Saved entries
——

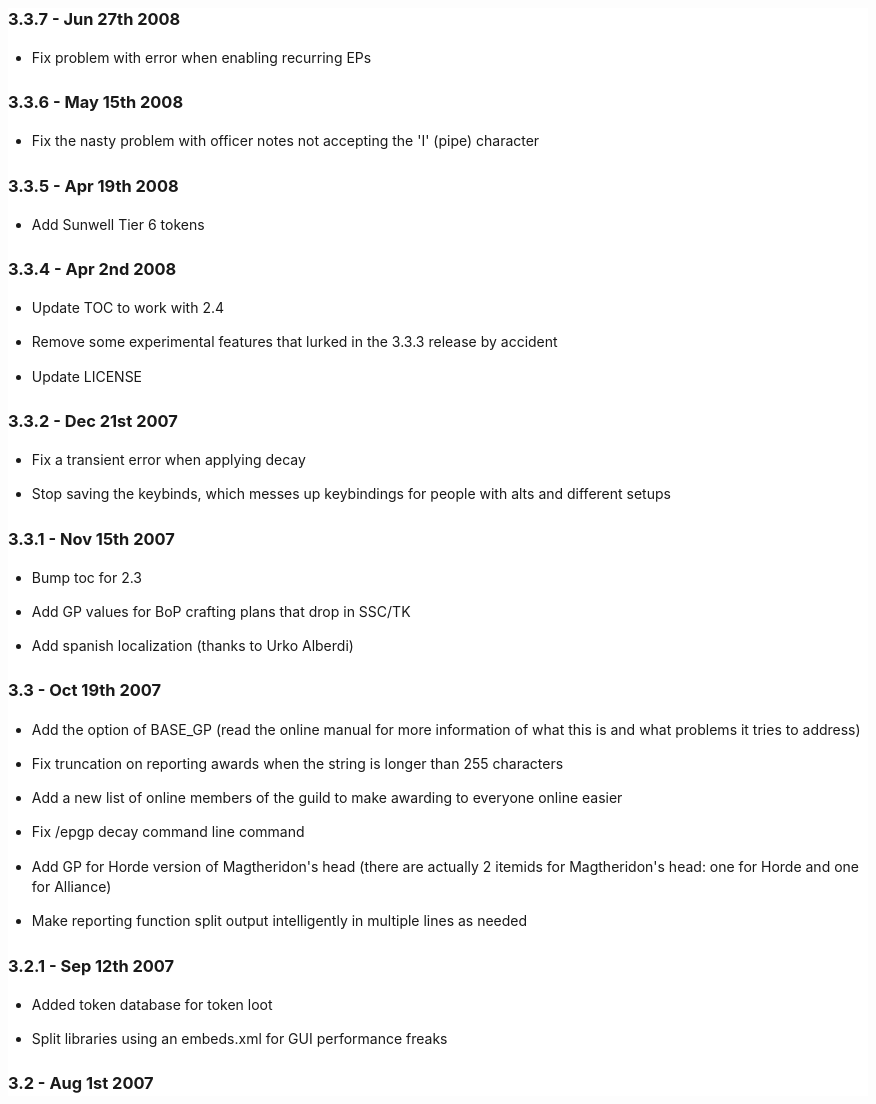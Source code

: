 ### 3.3.7 - Jun 27th 2008 ###

  * Fix problem with error when enabling recurring EPs

### 3.3.6 - May 15th 2008 ###

  * Fix the nasty problem with officer notes not accepting the 'I' (pipe) character

### 3.3.5 - Apr 19th 2008 ###

  * Add Sunwell Tier 6 tokens

### 3.3.4 - Apr 2nd 2008 ###

  * Update TOC to work with 2.4

  * Remove some experimental features that lurked in the 3.3.3 release by accident

  * Update LICENSE

### 3.3.2 - Dec 21st 2007 ###

  * Fix a transient error when applying decay

  * Stop saving the keybinds, which messes up keybindings for people with alts and different setups

### 3.3.1 - Nov 15th 2007 ###

  * Bump toc for 2.3

  * Add GP values for BoP crafting plans that drop in SSC/TK

  * Add spanish localization (thanks to Urko Alberdi)

### 3.3 - Oct 19th 2007 ###

  * Add the option of BASE\_GP (read the online manual for more information of what this is and what problems it tries to address)

  * Fix truncation on reporting awards when the string is longer than 255 characters

  * Add a new list of online members of the guild to make awarding to everyone online easier

  * Fix /epgp decay command line command

  * Add GP for Horde version of Magtheridon's head (there are actually 2 itemids for Magtheridon's head: one for Horde and one for Alliance)

  * Make reporting function split output intelligently in multiple lines as needed

### 3.2.1 - Sep 12th 2007 ###

  * Added token database for token loot

  * Split libraries using an embeds.xml for GUI performance freaks

### 3.2 - Aug 1st 2007 ###
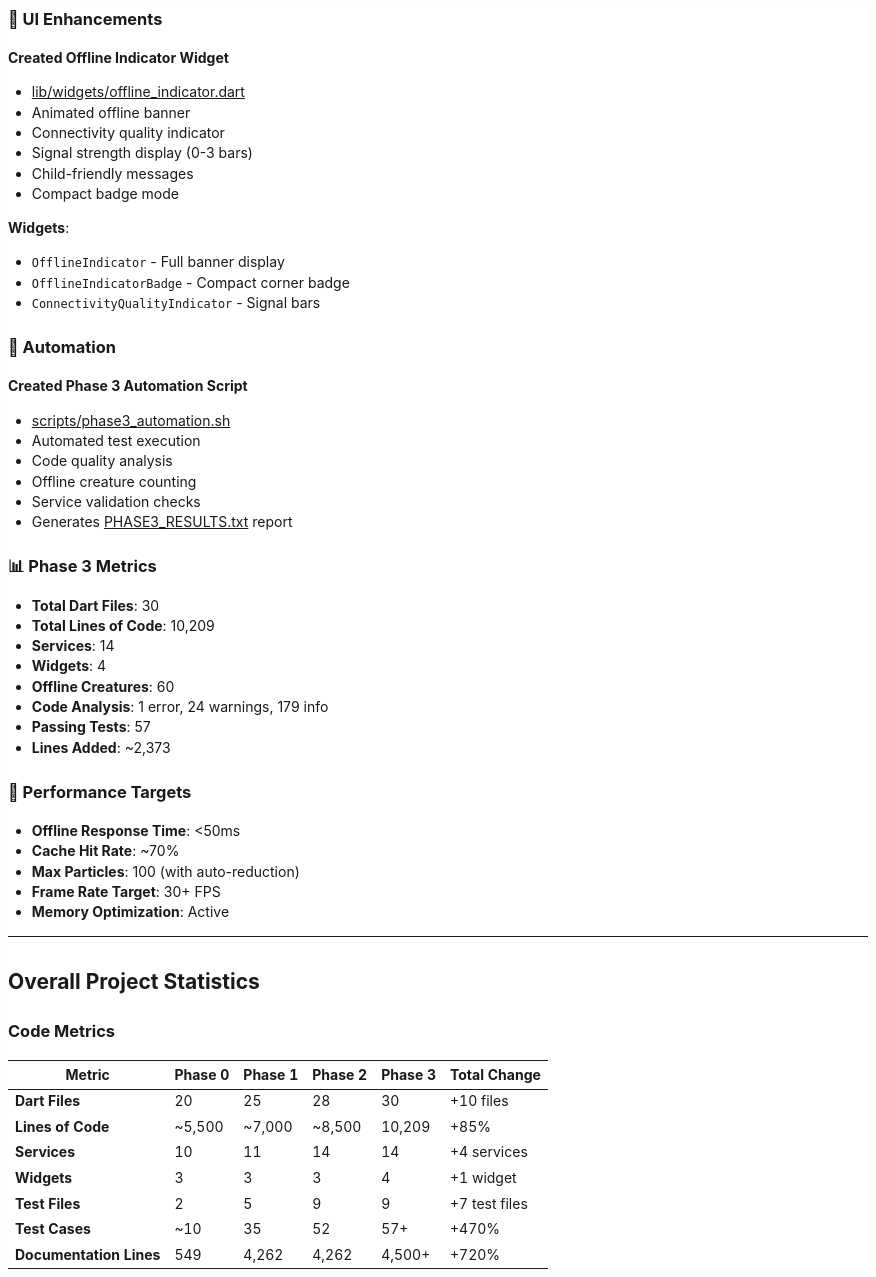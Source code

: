 ### 🎯 UI Enhancements

**Created Offline Indicator Widget**
- [lib/widgets/offline_indicator.dart](lib/widgets/offline_indicator.dart)
- Animated offline banner
- Connectivity quality indicator
- Signal strength display (0-3 bars)
- Child-friendly messages
- Compact badge mode

**Widgets**:
- `OfflineIndicator` - Full banner display
- `OfflineIndicatorBadge` - Compact corner badge
- `ConnectivityQualityIndicator` - Signal bars

### 🤖 Automation

**Created Phase 3 Automation Script**
- [scripts/phase3_automation.sh](scripts/phase3_automation.sh)
- Automated test execution
- Code quality analysis
- Offline creature counting
- Service validation checks
- Generates [PHASE3_RESULTS.txt](PHASE3_RESULTS.txt) report

### 📊 Phase 3 Metrics

- **Total Dart Files**: 30
- **Total Lines of Code**: 10,209
- **Services**: 14
- **Widgets**: 4
- **Offline Creatures**: 60
- **Code Analysis**: 1 error, 24 warnings, 179 info
- **Passing Tests**: 57
- **Lines Added**: ~2,373

### 🚀 Performance Targets

- **Offline Response Time**: <50ms
- **Cache Hit Rate**: ~70%
- **Max Particles**: 100 (with auto-reduction)
- **Frame Rate Target**: 30+ FPS
- **Memory Optimization**: Active

---

## Overall Project Statistics

### Code Metrics

| Metric | Phase 0 | Phase 1 | Phase 2 | Phase 3 | Total Change |
|--------|---------|---------|---------|---------|--------------|
| **Dart Files** | 20 | 25 | 28 | 30 | +10 files |
| **Lines of Code** | ~5,500 | ~7,000 | ~8,500 | 10,209 | +85% |
| **Services** | 10 | 11 | 14 | 14 | +4 services |
| **Widgets** | 3 | 3 | 3 | 4 | +1 widget |
| **Test Files** | 2 | 5 | 9 | 9 | +7 test files |
| **Test Cases** | ~10 | 35 | 52 | 57+ | +470% |
| **Documentation Lines** | 549 | 4,262 | 4,262 | 4,500+ | +720% |

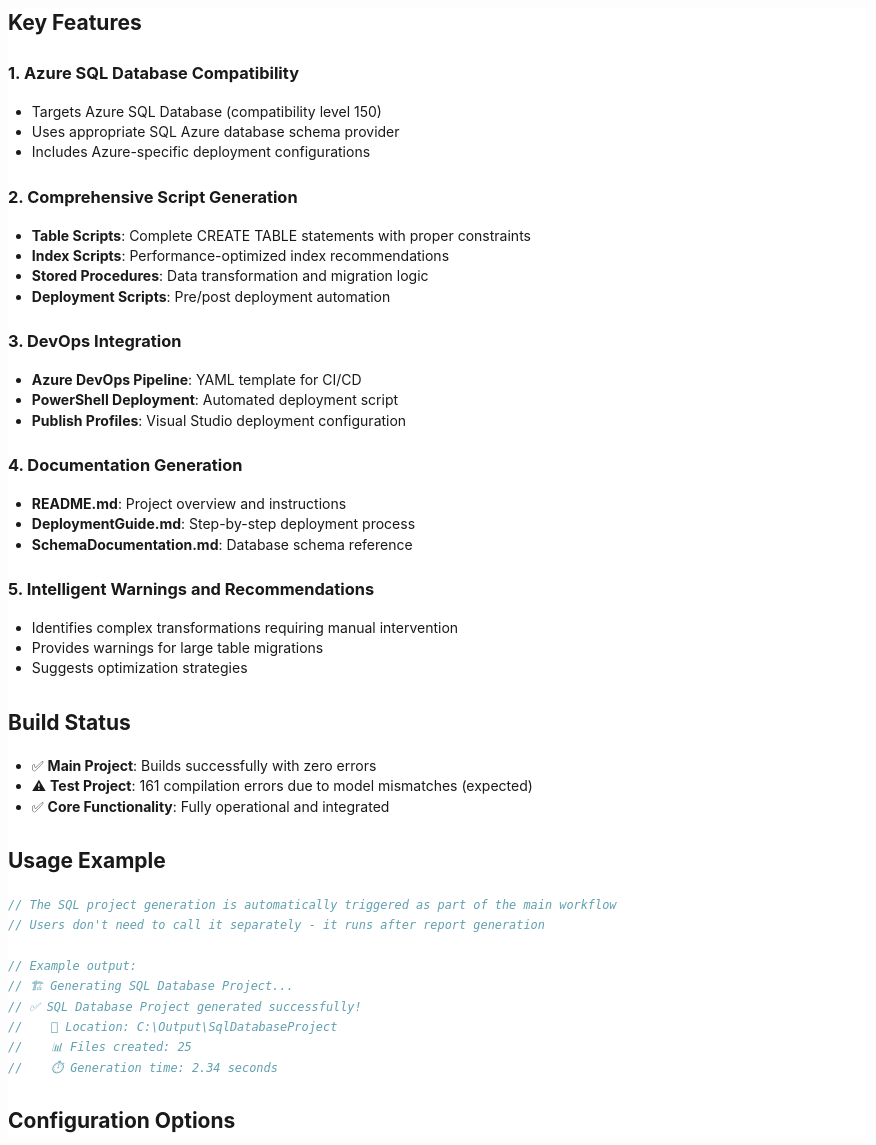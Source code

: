 ## Key Features

### 1. Azure SQL Database Compatibility
- Targets Azure SQL Database (compatibility level 150)
- Uses appropriate SQL Azure database schema provider
- Includes Azure-specific deployment configurations

### 2. Comprehensive Script Generation
- **Table Scripts**: Complete CREATE TABLE statements with proper constraints
- **Index Scripts**: Performance-optimized index recommendations
- **Stored Procedures**: Data transformation and migration logic
- **Deployment Scripts**: Pre/post deployment automation

### 3. DevOps Integration
- **Azure DevOps Pipeline**: YAML template for CI/CD
- **PowerShell Deployment**: Automated deployment script
- **Publish Profiles**: Visual Studio deployment configuration

### 4. Documentation Generation
- **README.md**: Project overview and instructions
- **DeploymentGuide.md**: Step-by-step deployment process
- **SchemaDocumentation.md**: Database schema reference

### 5. Intelligent Warnings and Recommendations
- Identifies complex transformations requiring manual intervention
- Provides warnings for large table migrations
- Suggests optimization strategies

## Build Status
- ✅ **Main Project**: Builds successfully with zero errors
- ⚠️ **Test Project**: 161 compilation errors due to model mismatches (expected)
- ✅ **Core Functionality**: Fully operational and integrated

## Usage Example

```csharp
// The SQL project generation is automatically triggered as part of the main workflow
// Users don't need to call it separately - it runs after report generation

// Example output:
// 🏗️ Generating SQL Database Project...
// ✅ SQL Database Project generated successfully!
//    📁 Location: C:\Output\SqlDatabaseProject
//    📊 Files created: 25
//    ⏱️ Generation time: 2.34 seconds
```

## Configuration Options
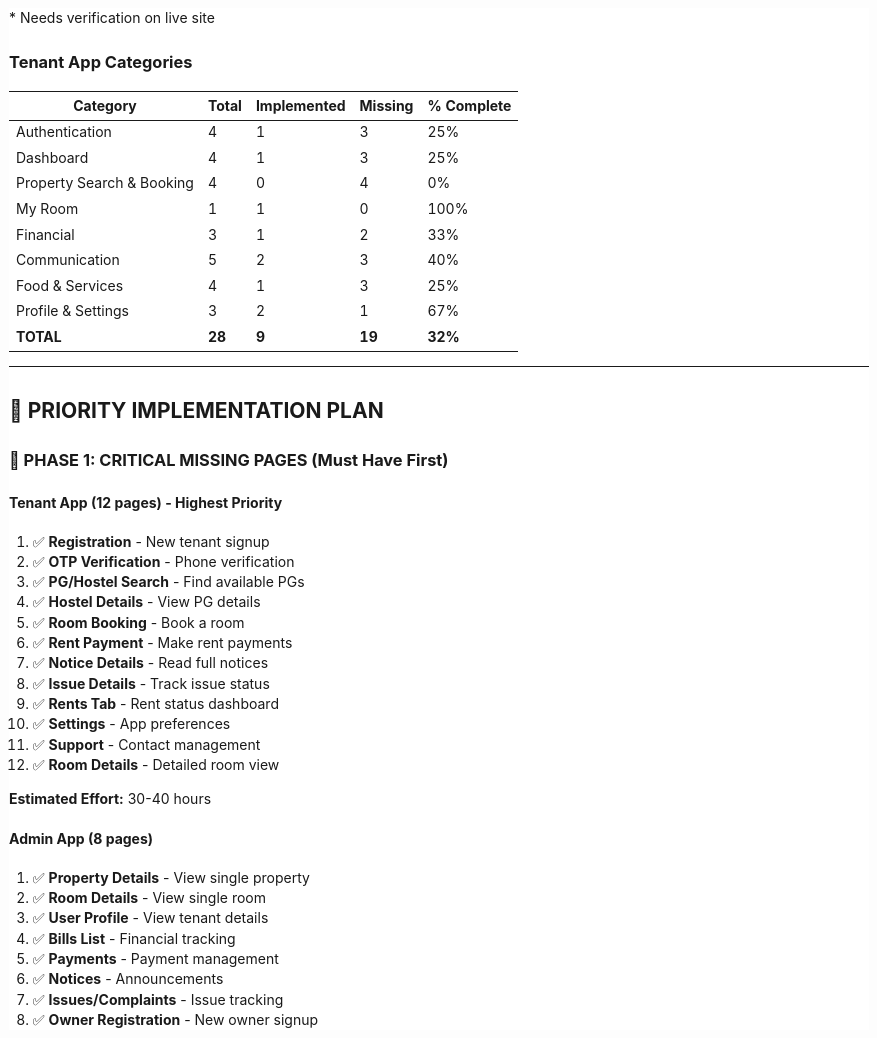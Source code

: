 \* Needs verification on live site

### Tenant App Categories

| Category | Total | Implemented | Missing | % Complete |
|----------|-------|-------------|---------|------------|
| Authentication | 4 | 1 | 3 | 25% |
| Dashboard | 4 | 1 | 3 | 25% |
| Property Search & Booking | 4 | 0 | 4 | 0% |
| My Room | 1 | 1 | 0 | 100% |
| Financial | 3 | 1 | 2 | 33% |
| Communication | 5 | 2 | 3 | 40% |
| Food & Services | 4 | 1 | 3 | 25% |
| Profile & Settings | 3 | 2 | 1 | 67% |
| **TOTAL** | **28** | **9** | **19** | **32%** |

---

## 🎯 PRIORITY IMPLEMENTATION PLAN

### 🔴 PHASE 1: CRITICAL MISSING PAGES (Must Have First)

#### Tenant App (12 pages) - **Highest Priority**
1. ✅ **Registration** - New tenant signup
2. ✅ **OTP Verification** - Phone verification
3. ✅ **PG/Hostel Search** - Find available PGs
4. ✅ **Hostel Details** - View PG details
5. ✅ **Room Booking** - Book a room
6. ✅ **Rent Payment** - Make rent payments
7. ✅ **Notice Details** - Read full notices
8. ✅ **Issue Details** - Track issue status
9. ✅ **Rents Tab** - Rent status dashboard
10. ✅ **Settings** - App preferences
11. ✅ **Support** - Contact management
12. ✅ **Room Details** - Detailed room view

**Estimated Effort:** 30-40 hours

#### Admin App (8 pages)
1. ✅ **Property Details** - View single property
2. ✅ **Room Details** - View single room
3. ✅ **User Profile** - View tenant details
4. ✅ **Bills List** - Financial tracking
5. ✅ **Payments** - Payment management
6. ✅ **Notices** - Announcements
7. ✅ **Issues/Complaints** - Issue tracking
8. ✅ **Owner Registration** - New owner signup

——

AIM OF THE TASK: What is needed is an exact copy of the data, without any pictures.

FINISHED EXERCISE:
Source code

: ### 3.3.7 - Jun 27th 2008 ###

  * Fix problem with error when enabling recurring EPs

### 3.3.6 - May 15th 2008 ###

  * Fix the nasty problem with officer notes not accepting the 'I' (pipe) character

### 3.3.5 - Apr 19th 2008 ###

  * Add Sunwell Tier 6 tokens

### 3.3.4 - Apr 2nd 2008 ###

  * Update TOC to work with 2.4

  * Remove some experimental features that lurked in the 3.3.3 release by accident

  * Update LICENSE

### 3.3.2 - Dec 21st 2007 ###

  * Fix a transient error when applying decay

  * Stop saving the keybinds, which messes up keybindings for people with alts and different setups

### 3.3.1 - Nov 15th 2007 ###

  * Bump toc for 2.3

  * Add GP values for BoP crafting plans that drop in SSC/TK

  * Add spanish localization (thanks to Urko Alberdi)

### 3.3 - Oct 19th 2007 ###

  * Add the option of BASE\_GP (read the online manual for more information of what this is and what problems it tries to address)

  * Fix truncation on reporting awards when the string is longer than 255 characters

  * Add a new list of online members of the guild to make awarding to everyone online easier

  * Fix /epgp decay command line command

  * Add GP for Horde version of Magtheridon's head (there are actually 2 itemids for Magtheridon's head: one for Horde and one for Alliance)

  * Make reporting function split output intelligently in multiple lines as needed

### 3.2.1 - Sep 12th 2007 ###

  * Added token database for token loot

  * Split libraries using an embeds.xml for GUI performance freaks

### 3.2 - Aug 1st 2007 ###
Source code

: ### 🎯 UI Enhancements

**Created Offline Indicator Widget**
- [lib/widgets/offline_indicator.dart](lib/widgets/offline_indicator.dart)
- Animated offline banner
- Connectivity quality indicator
- Signal strength display (0-3 bars)
- Child-friendly messages
- Compact badge mode

**Widgets**:
- `OfflineIndicator` - Full banner display
- `OfflineIndicatorBadge` - Compact corner badge
- `ConnectivityQualityIndicator` - Signal bars

### 🤖 Automation

**Created Phase 3 Automation Script**
- [scripts/phase3_automation.sh](scripts/phase3_automation.sh)
- Automated test execution
- Code quality analysis
- Offline creature counting
- Service validation checks
- Generates [PHASE3_RESULTS.txt](PHASE3_RESULTS.txt) report

### 📊 Phase 3 Metrics

- **Total Dart Files**: 30
- **Total Lines of Code**: 10,209
- **Services**: 14
- **Widgets**: 4
- **Offline Creatures**: 60
- **Code Analysis**: 1 error, 24 warnings, 179 info
- **Passing Tests**: 57
- **Lines Added**: ~2,373

### 🚀 Performance Targets

- **Offline Response Time**: <50ms
- **Cache Hit Rate**: ~70%
- **Max Particles**: 100 (with auto-reduction)
- **Frame Rate Target**: 30+ FPS
- **Memory Optimization**: Active

---

## Overall Project Statistics

### Code Metrics

| Metric | Phase 0 | Phase 1 | Phase 2 | Phase 3 | Total Change |
|--------|---------|---------|---------|---------|--------------|
| **Dart Files** | 20 | 25 | 28 | 30 | +10 files |
| **Lines of Code** | ~5,500 | ~7,000 | ~8,500 | 10,209 | +85% |
| **Services** | 10 | 11 | 14 | 14 | +4 services |
| **Widgets** | 3 | 3 | 3 | 4 | +1 widget |
| **Test Files** | 2 | 5 | 9 | 9 | +7 test files |
| **Test Cases** | ~10 | 35 | 52 | 57+ | +470% |
| **Documentation Lines** | 549 | 4,262 | 4,262 | 4,500+ | +720% |

Source code

: ## Key Features

### 1. Azure SQL Database Compatibility
- Targets Azure SQL Database (compatibility level 150)
- Uses appropriate SQL Azure database schema provider
- Includes Azure-specific deployment configurations

### 2. Comprehensive Script Generation
- **Table Scripts**: Complete CREATE TABLE statements with proper constraints
- **Index Scripts**: Performance-optimized index recommendations
- **Stored Procedures**: Data transformation and migration logic
- **Deployment Scripts**: Pre/post deployment automation

### 3. DevOps Integration
- **Azure DevOps Pipeline**: YAML template for CI/CD
- **PowerShell Deployment**: Automated deployment script
- **Publish Profiles**: Visual Studio deployment configuration

### 4. Documentation Generation
- **README.md**: Project overview and instructions
- **DeploymentGuide.md**: Step-by-step deployment process
- **SchemaDocumentation.md**: Database schema reference

### 5. Intelligent Warnings and Recommendations
- Identifies complex transformations requiring manual intervention
- Provides warnings for large table migrations
- Suggests optimization strategies

## Build Status
- ✅ **Main Project**: Builds successfully with zero errors
- ⚠️ **Test Project**: 161 compilation errors due to model mismatches (expected)
- ✅ **Core Functionality**: Fully operational and integrated

## Usage Example

```csharp
// The SQL project generation is automatically triggered as part of the main workflow
// Users don't need to call it separately - it runs after report generation

// Example output:
// 🏗️ Generating SQL Database Project...
// ✅ SQL Database Project generated successfully!
//    📁 Location: C:\Output\SqlDatabaseProject
//    📊 Files created: 25
//    ⏱️ Generation time: 2.34 seconds
```

## Configuration Options
Source code

: \* Needs verification on live site

### Tenant App Categories

| Category | Total | Implemented | Missing | % Complete |
|----------|-------|-------------|---------|------------|
| Authentication | 4 | 1 | 3 | 25% |
| Dashboard | 4 | 1 | 3 | 25% |
| Property Search & Booking | 4 | 0 | 4 | 0% |
| My Room | 1 | 1 | 0 | 100% |
| Financial | 3 | 1 | 2 | 33% |
| Communication | 5 | 2 | 3 | 40% |
| Food & Services | 4 | 1 | 3 | 25% |
| Profile & Settings | 3 | 2 | 1 | 67% |
| **TOTAL** | **28** | **9** | **19** | **32%** |

---

## 🎯 PRIORITY IMPLEMENTATION PLAN

### 🔴 PHASE 1: CRITICAL MISSING PAGES (Must Have First)

#### Tenant App (12 pages) - **Highest Priority**
1. ✅ **Registration** - New tenant signup
2. ✅ **OTP Verification** - Phone verification
3. ✅ **PG/Hostel Search** - Find available PGs
4. ✅ **Hostel Details** - View PG details
5. ✅ **Room Booking** - Book a room
6. ✅ **Rent Payment** - Make rent payments
7. ✅ **Notice Details** - Read full notices
8. ✅ **Issue Details** - Track issue status
9. ✅ **Rents Tab** - Rent status dashboard
10. ✅ **Settings** - App preferences
11. ✅ **Support** - Contact management
12. ✅ **Room Details** - Detailed room view

**Estimated Effort:** 30-40 hours

#### Admin App (8 pages)
1. ✅ **Property Details** - View single property
2. ✅ **Room Details** - View single room
3. ✅ **User Profile** - View tenant details
4. ✅ **Bills List** - Financial tracking
5. ✅ **Payments** - Payment management
6. ✅ **Notices** - Announcements
7. ✅ **Issues/Complaints** - Issue tracking
8. ✅ **Owner Registration** - New owner signup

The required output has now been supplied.